Wednesday, August 1, 2012

Wednesday Number Ones 8/1/12

Wednesday Number Ones is a weekly feature here at Top 5 Comics. We take the books that are premiering a first issue from that week and give a quick opinion on them. From time to time we may also include more than issue number ones in this feature. If a noteworthy one-shot or the first issue of a new story arc is released, we may talk about it in this feature as well.

This week, we will cover: Deadpool Kills the Marvel Universe #1, First X-Men #1, and Harvest #1.

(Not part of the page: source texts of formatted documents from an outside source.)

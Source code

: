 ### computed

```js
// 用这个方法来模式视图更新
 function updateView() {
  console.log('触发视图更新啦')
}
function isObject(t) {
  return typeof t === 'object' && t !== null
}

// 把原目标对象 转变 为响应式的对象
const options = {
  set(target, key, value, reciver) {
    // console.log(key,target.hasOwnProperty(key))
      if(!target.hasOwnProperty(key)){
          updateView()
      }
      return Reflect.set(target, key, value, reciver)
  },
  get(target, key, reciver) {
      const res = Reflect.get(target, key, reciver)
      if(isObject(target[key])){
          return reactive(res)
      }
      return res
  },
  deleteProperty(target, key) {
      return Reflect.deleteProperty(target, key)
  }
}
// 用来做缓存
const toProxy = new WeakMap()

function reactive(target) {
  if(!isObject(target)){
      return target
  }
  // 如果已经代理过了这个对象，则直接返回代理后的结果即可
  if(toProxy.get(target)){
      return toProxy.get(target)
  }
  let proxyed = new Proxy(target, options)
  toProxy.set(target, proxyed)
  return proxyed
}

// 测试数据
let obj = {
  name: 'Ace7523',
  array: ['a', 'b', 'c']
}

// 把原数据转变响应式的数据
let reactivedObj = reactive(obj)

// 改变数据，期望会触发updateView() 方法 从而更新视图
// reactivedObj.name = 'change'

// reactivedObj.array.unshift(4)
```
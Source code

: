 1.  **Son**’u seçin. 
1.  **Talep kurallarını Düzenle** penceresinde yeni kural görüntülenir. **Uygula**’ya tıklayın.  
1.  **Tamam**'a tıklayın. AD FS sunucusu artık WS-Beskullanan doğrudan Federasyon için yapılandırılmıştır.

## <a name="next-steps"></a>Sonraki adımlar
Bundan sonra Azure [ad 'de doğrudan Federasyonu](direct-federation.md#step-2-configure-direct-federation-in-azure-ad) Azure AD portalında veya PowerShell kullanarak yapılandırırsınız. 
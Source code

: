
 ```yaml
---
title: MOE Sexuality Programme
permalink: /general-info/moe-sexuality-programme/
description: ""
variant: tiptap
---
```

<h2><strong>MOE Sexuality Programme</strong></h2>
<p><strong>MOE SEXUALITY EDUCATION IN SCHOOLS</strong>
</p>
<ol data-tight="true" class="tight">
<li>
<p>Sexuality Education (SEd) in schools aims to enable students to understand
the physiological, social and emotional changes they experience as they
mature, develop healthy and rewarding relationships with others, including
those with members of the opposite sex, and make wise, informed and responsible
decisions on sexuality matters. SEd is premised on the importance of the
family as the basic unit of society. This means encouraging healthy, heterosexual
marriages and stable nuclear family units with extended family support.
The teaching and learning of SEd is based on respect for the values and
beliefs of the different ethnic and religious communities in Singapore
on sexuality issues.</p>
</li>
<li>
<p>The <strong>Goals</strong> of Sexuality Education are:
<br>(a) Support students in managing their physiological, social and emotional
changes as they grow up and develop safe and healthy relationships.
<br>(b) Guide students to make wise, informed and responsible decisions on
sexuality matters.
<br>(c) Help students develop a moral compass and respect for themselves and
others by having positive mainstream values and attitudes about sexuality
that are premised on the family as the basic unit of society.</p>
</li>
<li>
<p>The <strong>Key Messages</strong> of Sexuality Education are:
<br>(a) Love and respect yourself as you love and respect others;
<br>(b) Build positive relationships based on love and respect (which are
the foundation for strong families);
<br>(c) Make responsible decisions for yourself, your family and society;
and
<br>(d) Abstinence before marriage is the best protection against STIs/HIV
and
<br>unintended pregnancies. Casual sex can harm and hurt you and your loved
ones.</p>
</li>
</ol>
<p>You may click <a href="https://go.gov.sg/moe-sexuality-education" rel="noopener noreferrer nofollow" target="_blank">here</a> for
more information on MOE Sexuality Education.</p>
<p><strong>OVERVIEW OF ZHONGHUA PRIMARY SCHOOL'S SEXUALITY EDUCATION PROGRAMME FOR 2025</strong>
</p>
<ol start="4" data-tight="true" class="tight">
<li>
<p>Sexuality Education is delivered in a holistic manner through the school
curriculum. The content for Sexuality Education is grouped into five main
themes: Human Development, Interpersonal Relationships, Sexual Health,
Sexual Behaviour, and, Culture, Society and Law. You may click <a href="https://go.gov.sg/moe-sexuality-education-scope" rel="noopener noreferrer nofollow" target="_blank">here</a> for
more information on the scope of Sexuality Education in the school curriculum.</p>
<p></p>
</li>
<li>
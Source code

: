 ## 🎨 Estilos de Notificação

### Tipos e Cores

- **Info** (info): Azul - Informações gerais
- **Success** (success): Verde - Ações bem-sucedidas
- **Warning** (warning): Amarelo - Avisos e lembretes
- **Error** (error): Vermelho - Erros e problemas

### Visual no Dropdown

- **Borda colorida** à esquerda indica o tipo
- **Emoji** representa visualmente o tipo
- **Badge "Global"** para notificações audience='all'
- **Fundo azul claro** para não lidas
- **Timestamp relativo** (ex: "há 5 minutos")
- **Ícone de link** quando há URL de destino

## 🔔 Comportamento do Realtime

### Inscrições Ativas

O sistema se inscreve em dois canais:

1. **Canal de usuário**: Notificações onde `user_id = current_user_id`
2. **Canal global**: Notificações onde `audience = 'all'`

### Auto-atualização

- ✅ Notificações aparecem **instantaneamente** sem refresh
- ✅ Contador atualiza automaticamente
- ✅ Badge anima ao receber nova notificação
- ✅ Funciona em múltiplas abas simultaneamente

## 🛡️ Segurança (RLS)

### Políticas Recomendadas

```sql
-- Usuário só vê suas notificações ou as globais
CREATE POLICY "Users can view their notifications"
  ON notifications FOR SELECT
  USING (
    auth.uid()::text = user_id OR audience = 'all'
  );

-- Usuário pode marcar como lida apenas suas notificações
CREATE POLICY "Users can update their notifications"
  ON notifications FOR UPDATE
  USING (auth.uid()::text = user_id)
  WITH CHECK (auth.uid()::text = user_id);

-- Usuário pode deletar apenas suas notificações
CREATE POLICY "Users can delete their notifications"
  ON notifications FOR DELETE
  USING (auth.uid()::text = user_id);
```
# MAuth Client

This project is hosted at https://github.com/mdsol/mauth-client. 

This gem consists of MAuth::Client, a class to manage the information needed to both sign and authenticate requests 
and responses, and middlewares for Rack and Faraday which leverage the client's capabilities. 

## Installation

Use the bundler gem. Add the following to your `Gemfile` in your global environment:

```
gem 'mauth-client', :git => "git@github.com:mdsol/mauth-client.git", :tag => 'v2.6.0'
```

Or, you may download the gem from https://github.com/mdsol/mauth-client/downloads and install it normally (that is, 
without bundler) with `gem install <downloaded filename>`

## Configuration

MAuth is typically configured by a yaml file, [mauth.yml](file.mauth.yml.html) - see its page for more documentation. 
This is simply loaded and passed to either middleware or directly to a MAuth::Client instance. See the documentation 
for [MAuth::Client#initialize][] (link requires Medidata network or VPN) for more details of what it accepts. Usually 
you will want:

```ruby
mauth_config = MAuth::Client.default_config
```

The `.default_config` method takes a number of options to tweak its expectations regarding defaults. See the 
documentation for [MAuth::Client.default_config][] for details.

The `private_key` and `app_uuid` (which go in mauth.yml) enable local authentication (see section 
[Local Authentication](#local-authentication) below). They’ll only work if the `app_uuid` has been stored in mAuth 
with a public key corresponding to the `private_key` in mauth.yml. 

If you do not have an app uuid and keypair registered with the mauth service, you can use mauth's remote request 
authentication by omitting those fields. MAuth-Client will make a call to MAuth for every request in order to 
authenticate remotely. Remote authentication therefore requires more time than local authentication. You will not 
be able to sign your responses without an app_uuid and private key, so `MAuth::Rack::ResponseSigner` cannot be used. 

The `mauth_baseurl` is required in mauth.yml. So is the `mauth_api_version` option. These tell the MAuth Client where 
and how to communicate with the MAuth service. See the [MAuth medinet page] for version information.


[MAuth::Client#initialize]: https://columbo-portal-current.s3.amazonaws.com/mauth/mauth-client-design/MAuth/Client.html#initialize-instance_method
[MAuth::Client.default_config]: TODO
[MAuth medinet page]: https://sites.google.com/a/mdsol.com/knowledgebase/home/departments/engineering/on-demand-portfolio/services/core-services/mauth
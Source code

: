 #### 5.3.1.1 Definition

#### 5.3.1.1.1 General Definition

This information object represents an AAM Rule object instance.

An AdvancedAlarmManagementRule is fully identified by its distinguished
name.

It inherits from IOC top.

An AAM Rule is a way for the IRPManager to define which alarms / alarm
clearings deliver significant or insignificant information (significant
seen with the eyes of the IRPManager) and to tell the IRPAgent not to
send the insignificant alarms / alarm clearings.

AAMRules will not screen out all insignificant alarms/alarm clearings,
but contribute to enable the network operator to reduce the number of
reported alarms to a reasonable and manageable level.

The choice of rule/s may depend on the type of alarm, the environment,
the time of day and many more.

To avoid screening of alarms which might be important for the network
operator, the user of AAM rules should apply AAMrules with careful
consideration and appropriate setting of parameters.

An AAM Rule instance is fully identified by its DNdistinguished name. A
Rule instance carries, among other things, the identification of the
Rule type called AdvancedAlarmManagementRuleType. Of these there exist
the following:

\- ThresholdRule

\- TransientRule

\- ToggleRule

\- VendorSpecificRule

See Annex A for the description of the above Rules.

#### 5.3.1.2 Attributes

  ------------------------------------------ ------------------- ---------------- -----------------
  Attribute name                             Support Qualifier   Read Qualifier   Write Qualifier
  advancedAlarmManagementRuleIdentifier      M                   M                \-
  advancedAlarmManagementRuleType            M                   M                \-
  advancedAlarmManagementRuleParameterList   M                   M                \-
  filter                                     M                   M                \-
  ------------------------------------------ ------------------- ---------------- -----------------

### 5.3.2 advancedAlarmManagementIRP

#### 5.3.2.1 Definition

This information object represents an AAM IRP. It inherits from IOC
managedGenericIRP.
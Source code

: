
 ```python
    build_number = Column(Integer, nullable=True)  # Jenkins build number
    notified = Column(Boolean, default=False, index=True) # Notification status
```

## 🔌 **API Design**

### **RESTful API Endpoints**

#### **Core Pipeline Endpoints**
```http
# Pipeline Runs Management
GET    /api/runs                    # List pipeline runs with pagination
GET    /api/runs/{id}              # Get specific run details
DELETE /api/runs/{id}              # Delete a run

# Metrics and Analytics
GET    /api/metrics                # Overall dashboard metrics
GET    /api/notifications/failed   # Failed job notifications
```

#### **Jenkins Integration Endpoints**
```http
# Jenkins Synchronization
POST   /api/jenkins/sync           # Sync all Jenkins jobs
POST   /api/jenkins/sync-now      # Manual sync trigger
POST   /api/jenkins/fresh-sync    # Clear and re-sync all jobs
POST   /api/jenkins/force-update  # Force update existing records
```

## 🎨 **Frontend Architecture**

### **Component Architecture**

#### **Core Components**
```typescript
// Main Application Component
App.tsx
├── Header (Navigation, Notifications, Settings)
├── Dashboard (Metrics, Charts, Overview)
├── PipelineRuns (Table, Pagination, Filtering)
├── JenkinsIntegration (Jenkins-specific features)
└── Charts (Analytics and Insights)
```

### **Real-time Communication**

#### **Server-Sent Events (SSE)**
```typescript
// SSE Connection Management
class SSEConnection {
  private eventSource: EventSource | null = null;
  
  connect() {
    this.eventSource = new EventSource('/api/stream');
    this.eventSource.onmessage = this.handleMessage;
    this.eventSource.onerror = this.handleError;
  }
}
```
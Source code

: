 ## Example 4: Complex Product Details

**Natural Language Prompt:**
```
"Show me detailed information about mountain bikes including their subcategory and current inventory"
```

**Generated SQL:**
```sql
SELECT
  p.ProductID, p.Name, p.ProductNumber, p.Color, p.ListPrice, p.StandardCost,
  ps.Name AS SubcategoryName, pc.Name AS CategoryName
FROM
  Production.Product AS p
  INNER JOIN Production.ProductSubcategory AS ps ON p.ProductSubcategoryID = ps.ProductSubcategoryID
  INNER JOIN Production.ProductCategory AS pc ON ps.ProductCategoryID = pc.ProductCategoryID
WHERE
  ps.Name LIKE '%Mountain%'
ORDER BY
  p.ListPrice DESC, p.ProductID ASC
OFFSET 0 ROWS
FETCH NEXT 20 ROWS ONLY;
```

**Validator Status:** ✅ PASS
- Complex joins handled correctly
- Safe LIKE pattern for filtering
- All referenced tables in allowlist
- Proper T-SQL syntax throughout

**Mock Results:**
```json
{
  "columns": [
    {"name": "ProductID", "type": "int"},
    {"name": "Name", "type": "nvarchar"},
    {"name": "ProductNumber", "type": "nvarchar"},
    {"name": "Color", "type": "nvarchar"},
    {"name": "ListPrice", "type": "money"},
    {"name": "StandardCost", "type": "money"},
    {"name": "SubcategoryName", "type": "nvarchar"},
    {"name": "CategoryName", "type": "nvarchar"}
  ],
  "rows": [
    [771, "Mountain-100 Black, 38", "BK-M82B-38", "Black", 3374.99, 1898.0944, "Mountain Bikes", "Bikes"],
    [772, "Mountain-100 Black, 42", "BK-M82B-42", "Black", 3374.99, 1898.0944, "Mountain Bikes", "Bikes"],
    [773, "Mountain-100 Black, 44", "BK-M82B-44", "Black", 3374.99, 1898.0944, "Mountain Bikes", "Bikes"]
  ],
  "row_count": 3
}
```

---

Deadpool Kills the Marvel Universe #1
Writer: Cullen Bunn
Artist: Dalibor Talajic
Company: Marvel Comics
A trade in for the old Marvel What If? books, Deadpool Kills the Marvel Universe is fun enough. It's a more serious take on Deadpool, seeing the trappings that have made his current book as popular as it is (the yellow and white boxes that depict the various voices in his head), turned on their head and transformed. I imagine fans of the character will revel a bit in the fact that after some mental mojo by the Psycho-Man, which is a cool use of the character, he becomes a much more accomplished bad ass psychopath, able to take down heroes with a single slice of his katana. The action reminds me a bit of what Millar did during his Wolverine Enemy of the State run, which is still a story that I rather like. Cullen (Sixth Gun) Bunn handles the story and throws in some surprises. Talajic's art works as well. It's straightforward, but the clean nature of it is really appealing. It also doesn't hurt that he has some history with the Deadpool character, what with him working on the Deadpool Team-Up book. All in all, a fun sideways story of murder, death, and craziness.

The First X-Men #1
Writers: Christos Gage and Neal Adams
Artist: Neal Adams
Company: Marvel Comics
Imagine, if you will, a story that begins with a Chicken which is then followed by an egg. Fairly linear, right? Now imagine that a new part of that story is added to the beginning, a Rhinoceros if you will. It doesn't work very well, does it? It could be a great story, but the Rhino will always feel like a puzzle piece that someone is cramming into a pre-existing world that people already like. That's kind of what First X-Men feels like. Writers Christos (Avengers Academy) Gage and Neal (Batman) Adams form a fun enough tale, a getting the band together event, as they have Logan recognizing the growing abundance of mutants (before Xavier) and trying to form a team to help them. It's wonky, but viewed out of continuity, it works. I like the back and forth with Sabretooth and the fun factor and thought that's put into Holo's appearance. Adams' art is fine. It's scratchy and a bit all over the place when it comes to facial expressions, but the action is nice and I found the monsters and other assorted "smaller" things to be immensely enjoyable. It's a strange book that is by no means perfect. It actually feels more like a slightly darker, slightly off-kilter, riff on X-Men First Class, but there are some story beats that are interesting and I'm curious to see where they will eventually go.

Harvest #1
Writer: A.J. Lieberman
Artist: Colin Lorimer
Company: Image/Shadowline
Does anyone else remember the movie Playing God? The one with David Duchovny and Timothy Hutton? Well, if you do, then you kind of get where Harvest is coming from. If you don't, then let me tell you that Harvest is indeed about organ harvesting. It also deals with cocaine addiction, burned out doctors, ghosts, and generally bad dudes that may or may not be demonic in nature. So okay, the Playing God vibe only goes as far as that an organization is hiring surgeons who have been fired and will never be hired by a reputable hospital ever again. Ultimately, the story is very hit and miss. It jumps around, skipping between characters that may or may not have anything to do with the overall story. Focusing on a single character or even spending a few more panels with one or two of them could have fleshed things out. Lorimer's artwork is actually quite good. The darkness, which the story definitely is, is used well and he draws some fairly gory, yet good, scenes. I will state that there's a bit of photo realism, i.e. stiffness, in his characters, but it doesn't detract from the story. Honestly, this one fizzles a bit. Nothing really new is brought to the table, and like I mentioned, there aren't any characters to sink our hooks in and care about.